PROBLEM STATEMENT - Match on the string "Download" in the entries below and return every matching line.

Top of EXTRACTED MATERIAL

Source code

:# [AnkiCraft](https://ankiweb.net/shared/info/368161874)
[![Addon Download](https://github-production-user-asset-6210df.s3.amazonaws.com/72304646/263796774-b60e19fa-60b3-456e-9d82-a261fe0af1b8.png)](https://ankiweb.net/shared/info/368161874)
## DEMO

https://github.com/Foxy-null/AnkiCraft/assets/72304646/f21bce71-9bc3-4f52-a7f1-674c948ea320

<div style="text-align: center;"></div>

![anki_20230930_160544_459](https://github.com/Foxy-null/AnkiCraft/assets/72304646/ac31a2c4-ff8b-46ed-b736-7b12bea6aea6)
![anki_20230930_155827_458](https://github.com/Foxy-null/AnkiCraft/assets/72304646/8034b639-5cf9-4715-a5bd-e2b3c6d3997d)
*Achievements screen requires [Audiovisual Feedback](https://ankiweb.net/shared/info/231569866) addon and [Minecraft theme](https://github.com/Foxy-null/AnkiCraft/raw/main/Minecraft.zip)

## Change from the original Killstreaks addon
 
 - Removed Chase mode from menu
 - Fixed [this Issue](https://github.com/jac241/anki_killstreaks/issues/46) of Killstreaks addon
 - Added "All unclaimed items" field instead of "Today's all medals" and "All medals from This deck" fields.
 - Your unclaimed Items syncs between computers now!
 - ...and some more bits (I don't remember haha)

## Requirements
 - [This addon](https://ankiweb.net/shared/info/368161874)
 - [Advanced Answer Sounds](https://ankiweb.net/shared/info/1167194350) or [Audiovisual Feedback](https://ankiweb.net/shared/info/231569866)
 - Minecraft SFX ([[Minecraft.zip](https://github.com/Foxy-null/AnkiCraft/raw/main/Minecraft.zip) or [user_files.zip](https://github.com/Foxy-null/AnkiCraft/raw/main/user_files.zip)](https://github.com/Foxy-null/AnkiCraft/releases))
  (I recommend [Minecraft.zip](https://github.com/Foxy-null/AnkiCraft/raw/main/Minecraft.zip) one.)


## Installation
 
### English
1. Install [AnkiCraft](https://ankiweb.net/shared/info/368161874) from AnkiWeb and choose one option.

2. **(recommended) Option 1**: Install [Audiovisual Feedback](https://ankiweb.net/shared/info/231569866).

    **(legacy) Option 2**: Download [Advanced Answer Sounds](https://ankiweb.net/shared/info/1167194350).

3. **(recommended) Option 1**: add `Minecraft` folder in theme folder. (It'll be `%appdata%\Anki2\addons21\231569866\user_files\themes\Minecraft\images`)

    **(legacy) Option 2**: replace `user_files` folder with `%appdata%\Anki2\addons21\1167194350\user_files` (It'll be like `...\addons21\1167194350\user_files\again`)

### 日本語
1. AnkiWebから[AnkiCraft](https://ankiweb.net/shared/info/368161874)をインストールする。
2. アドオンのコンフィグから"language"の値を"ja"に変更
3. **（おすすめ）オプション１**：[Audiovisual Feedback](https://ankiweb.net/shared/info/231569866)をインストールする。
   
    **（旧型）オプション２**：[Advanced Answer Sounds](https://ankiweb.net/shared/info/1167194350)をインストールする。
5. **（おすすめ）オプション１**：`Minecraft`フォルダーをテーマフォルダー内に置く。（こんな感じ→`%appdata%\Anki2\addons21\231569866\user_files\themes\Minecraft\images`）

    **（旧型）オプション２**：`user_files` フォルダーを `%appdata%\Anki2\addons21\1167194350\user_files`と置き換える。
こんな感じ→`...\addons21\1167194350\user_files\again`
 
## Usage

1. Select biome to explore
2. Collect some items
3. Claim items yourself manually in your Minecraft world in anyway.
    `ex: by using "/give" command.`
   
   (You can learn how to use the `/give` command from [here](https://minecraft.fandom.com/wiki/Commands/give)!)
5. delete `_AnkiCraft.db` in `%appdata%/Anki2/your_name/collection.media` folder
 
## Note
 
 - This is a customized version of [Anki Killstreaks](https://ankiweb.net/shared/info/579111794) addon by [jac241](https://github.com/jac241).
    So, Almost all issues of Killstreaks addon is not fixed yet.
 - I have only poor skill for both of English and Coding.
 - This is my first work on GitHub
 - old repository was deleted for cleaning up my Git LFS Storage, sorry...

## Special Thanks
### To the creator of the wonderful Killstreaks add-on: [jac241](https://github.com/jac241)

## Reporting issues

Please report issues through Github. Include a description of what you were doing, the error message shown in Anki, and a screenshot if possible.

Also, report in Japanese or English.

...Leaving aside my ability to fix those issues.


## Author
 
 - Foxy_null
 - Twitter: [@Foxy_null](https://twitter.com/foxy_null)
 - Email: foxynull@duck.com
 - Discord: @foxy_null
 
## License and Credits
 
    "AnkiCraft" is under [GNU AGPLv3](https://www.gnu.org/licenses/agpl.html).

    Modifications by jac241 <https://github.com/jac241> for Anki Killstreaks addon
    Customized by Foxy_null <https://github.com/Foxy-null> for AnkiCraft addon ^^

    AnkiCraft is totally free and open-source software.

Bottom of EXTRACTED MATERIAL

SOLVED PROBLEM -
[![Addon Download](https://github-production-user-asset-6210df.s3.amazonaws.com/72304646/263796774-b60e19fa-60b3-456e-9d82-a261fe0af1b8.png)](https://ankiweb.net/shared/info/368161874)
    **(legacy) Option 2**: Download [Advanced Answer Sounds](https://ankiweb.net/shared/info/1167194350).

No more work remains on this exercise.